As carreiras típicas de Estado incluem setores críticos como segurança pública, manutenção da ordem tributária e financeira, regulação, fiscalização, gestão governamental, elaboração orçamentária, controle, inteligência de Estado, serviço exterior brasileiro, advocacia pública, defensoria pública, e a atuação institucional dos Poderes Legislativo, Judiciário e do Ministério Público. Esses profissionais realizam atividades essenciais que envolvem o exercício direto do poder estatal, tais como o monitoramento e a aplicação de leis, a formulação de políticas públicas e a defesa dos interesses do Estado e da sociedade. Por isso, é fundamental que essas carreiras continuem regidas por um regime que lhes ofereça estabilidade e garantias apropriadas, fortalecendo a imparcialidade e a dedicação necessárias para desempenhar tais funções com excelência e segurança.
Conclusão
A decisão do STF de flexibilizar o regime jurídico dos servidores públicos representa um importante passo para a modernização da administração pública no Brasil. Esse movimento abre novas possibilidades para a gestão de pessoal, permitindo que estados e municípios, além da União, adotem modelos de contratação mais flexíveis, como a CLT, em áreas onde a estabilidade não é essencial. No entanto, para que essa mudança produza resultados eficazes, será indispensável estabelecer diretrizes claras que delimitem as situações e as funções onde a contratação fora do regime estatutário é adequada.

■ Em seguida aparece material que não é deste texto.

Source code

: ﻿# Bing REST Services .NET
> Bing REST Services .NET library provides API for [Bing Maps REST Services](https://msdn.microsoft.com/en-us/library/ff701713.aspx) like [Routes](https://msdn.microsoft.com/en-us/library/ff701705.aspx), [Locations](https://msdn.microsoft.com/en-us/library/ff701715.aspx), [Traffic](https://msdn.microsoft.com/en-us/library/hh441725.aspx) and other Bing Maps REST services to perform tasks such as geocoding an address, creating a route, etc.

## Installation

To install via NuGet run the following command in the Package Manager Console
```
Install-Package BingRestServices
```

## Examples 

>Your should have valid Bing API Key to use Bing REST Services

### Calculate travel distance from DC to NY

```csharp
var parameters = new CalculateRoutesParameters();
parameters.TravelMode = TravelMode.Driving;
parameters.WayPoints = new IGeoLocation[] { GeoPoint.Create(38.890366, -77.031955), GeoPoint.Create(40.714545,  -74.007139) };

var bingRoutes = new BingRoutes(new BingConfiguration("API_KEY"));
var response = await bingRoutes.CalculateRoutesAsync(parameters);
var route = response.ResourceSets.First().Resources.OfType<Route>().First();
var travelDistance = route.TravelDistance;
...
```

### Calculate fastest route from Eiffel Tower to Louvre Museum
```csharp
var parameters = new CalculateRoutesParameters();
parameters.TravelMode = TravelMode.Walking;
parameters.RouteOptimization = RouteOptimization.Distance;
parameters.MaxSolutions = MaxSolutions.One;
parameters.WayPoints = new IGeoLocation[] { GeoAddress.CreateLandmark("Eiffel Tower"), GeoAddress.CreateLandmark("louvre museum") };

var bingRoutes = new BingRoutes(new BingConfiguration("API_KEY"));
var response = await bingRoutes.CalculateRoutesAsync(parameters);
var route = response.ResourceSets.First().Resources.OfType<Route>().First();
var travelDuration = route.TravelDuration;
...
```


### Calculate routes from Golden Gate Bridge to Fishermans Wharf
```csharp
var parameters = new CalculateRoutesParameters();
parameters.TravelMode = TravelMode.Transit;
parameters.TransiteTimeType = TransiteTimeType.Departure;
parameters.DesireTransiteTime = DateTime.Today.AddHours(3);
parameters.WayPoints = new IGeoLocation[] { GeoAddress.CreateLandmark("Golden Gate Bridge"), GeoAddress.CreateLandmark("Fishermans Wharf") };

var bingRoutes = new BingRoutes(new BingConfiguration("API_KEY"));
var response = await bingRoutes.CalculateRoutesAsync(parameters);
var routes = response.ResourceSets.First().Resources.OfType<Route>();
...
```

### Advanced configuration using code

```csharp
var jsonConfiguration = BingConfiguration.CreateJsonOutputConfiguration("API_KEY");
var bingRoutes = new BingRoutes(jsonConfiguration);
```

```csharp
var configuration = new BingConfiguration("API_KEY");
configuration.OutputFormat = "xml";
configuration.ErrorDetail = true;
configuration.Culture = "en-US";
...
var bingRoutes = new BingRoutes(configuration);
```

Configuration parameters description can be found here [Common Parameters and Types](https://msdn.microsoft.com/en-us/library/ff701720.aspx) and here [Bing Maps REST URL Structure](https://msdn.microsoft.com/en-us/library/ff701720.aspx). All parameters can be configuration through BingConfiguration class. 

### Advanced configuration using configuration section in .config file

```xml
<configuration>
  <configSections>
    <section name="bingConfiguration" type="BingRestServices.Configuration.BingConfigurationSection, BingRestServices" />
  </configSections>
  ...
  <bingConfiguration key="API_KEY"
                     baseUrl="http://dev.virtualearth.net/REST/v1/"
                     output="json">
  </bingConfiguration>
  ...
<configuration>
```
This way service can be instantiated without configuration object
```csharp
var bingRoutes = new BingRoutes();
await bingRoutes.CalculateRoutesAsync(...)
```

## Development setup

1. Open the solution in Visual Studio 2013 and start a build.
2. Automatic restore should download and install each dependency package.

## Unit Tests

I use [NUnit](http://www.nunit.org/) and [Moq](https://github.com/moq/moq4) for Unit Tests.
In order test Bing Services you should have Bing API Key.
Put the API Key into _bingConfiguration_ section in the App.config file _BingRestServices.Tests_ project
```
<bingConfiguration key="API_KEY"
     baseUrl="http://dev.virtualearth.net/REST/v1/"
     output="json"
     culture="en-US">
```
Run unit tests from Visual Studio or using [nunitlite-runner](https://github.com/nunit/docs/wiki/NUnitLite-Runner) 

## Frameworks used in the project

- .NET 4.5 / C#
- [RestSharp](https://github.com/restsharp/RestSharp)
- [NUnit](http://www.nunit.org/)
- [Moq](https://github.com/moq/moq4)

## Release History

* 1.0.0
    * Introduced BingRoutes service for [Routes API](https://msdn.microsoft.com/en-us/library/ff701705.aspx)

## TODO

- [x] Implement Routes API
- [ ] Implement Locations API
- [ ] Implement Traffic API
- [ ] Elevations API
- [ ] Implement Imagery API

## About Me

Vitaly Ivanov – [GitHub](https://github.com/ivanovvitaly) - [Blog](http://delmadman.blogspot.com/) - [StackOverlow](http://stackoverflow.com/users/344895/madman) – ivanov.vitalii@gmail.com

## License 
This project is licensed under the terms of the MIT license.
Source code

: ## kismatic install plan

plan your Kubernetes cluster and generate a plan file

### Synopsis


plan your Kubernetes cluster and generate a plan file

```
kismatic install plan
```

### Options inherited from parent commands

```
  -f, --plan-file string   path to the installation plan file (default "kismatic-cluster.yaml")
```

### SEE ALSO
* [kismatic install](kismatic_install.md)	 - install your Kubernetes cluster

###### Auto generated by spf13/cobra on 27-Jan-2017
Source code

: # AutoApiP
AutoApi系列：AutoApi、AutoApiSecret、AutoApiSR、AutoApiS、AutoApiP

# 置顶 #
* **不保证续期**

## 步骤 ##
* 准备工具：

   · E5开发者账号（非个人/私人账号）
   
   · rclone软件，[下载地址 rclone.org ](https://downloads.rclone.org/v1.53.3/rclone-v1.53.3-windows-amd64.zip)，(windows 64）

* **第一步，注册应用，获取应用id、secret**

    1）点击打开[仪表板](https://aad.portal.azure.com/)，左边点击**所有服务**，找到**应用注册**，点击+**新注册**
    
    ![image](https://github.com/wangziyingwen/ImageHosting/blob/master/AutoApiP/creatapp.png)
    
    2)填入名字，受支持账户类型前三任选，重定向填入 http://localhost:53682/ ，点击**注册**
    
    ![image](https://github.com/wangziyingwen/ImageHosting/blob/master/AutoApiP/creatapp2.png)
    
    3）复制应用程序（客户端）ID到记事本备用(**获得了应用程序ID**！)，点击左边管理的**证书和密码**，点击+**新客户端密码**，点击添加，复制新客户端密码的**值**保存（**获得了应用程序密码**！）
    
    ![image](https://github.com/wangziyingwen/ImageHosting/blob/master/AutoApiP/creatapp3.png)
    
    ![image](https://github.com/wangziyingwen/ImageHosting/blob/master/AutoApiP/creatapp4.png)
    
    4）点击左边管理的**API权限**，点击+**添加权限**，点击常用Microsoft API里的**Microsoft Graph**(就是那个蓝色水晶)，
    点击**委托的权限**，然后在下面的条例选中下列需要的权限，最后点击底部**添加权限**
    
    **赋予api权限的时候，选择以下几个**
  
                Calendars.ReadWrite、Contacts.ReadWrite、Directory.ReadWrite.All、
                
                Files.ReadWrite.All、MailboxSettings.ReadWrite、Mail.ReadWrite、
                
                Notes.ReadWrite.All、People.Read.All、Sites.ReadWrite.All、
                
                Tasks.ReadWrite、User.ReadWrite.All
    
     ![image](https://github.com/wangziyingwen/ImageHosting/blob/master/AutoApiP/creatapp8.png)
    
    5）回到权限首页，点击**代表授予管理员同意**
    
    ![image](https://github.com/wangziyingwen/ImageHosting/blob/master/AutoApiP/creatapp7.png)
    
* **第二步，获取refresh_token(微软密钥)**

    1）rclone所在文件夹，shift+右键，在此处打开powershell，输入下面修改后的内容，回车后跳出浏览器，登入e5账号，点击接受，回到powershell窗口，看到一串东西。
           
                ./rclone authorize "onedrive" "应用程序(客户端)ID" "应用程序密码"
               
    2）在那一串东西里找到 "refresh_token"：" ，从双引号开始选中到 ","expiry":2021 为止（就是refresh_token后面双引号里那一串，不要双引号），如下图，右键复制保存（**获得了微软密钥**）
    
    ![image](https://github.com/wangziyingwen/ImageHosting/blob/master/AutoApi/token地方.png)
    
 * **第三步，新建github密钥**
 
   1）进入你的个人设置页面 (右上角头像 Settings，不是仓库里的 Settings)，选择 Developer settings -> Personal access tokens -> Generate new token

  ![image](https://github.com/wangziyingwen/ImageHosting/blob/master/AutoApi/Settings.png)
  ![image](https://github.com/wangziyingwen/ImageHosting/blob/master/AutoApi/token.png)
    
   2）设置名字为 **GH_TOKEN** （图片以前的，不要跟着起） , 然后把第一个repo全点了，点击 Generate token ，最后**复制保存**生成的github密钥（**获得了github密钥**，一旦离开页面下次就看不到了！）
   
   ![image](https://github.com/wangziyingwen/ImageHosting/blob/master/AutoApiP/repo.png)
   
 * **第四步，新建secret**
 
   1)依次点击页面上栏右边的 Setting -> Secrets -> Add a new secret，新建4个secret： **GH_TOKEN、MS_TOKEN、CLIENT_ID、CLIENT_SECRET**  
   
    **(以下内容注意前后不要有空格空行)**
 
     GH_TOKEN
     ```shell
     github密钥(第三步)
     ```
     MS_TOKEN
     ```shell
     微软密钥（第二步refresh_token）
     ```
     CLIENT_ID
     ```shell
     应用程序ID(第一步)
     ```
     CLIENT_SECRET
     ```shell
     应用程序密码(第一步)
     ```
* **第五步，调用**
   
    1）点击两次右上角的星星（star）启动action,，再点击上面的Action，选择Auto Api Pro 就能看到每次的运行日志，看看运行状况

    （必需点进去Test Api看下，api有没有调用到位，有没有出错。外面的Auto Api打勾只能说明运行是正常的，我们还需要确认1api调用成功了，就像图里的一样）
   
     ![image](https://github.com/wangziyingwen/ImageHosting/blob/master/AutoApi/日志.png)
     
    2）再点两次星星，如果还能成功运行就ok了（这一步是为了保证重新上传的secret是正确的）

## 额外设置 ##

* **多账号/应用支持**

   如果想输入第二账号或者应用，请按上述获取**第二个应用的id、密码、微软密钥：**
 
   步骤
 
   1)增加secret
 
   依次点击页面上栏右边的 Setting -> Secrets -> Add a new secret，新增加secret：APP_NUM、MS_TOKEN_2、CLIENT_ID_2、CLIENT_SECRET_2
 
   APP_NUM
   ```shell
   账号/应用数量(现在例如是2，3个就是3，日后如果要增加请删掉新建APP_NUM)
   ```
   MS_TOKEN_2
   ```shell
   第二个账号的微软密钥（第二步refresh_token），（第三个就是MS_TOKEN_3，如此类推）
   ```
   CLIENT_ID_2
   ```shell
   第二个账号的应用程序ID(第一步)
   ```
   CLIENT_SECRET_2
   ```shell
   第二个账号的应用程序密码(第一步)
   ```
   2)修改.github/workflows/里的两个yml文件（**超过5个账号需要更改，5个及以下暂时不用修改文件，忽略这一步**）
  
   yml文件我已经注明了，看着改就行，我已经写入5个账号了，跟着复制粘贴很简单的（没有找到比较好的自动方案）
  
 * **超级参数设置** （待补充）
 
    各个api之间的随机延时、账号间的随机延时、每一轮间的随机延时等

Essa regulamentação deverá garantir que as carreiras típicas de Estado, responsáveis por funções exclusivas e estratégicas, permaneçam protegidas pelo regime estatutário. Essas carreiras desempenham atividades que demandam alta qualificação, responsabilidade e imparcialidade, sendo essenciais para a preservação da autoridade e soberania do Estado. Garantir a estabilidade e as condições adequadas para esses profissionais é fundamental para assegurar o cumprimento eficaz das suas funções, que incluem desde a segurança pública e a gestão tributária até a fiscalização, regulação e a representação diplomática do país.
Em última análise, a implementação bem-sucedida dessa flexibilização depende de um equilíbrio cuidadoso entre eficiência administrativa e a preservação de funções essenciais ao Estado. A decisão do STF oferece uma oportunidade de aprimorar a estrutura do serviço público, promovendo mais flexibilidade sem comprometer o núcleo estratégico de funções que sustentam o poder estatal. Com uma regulamentação robusta e um planejamento estratégico, o Brasil poderá avançar rumo a um modelo de administração pública mais ágil, responsável e alinhado às necessidades do século XXI.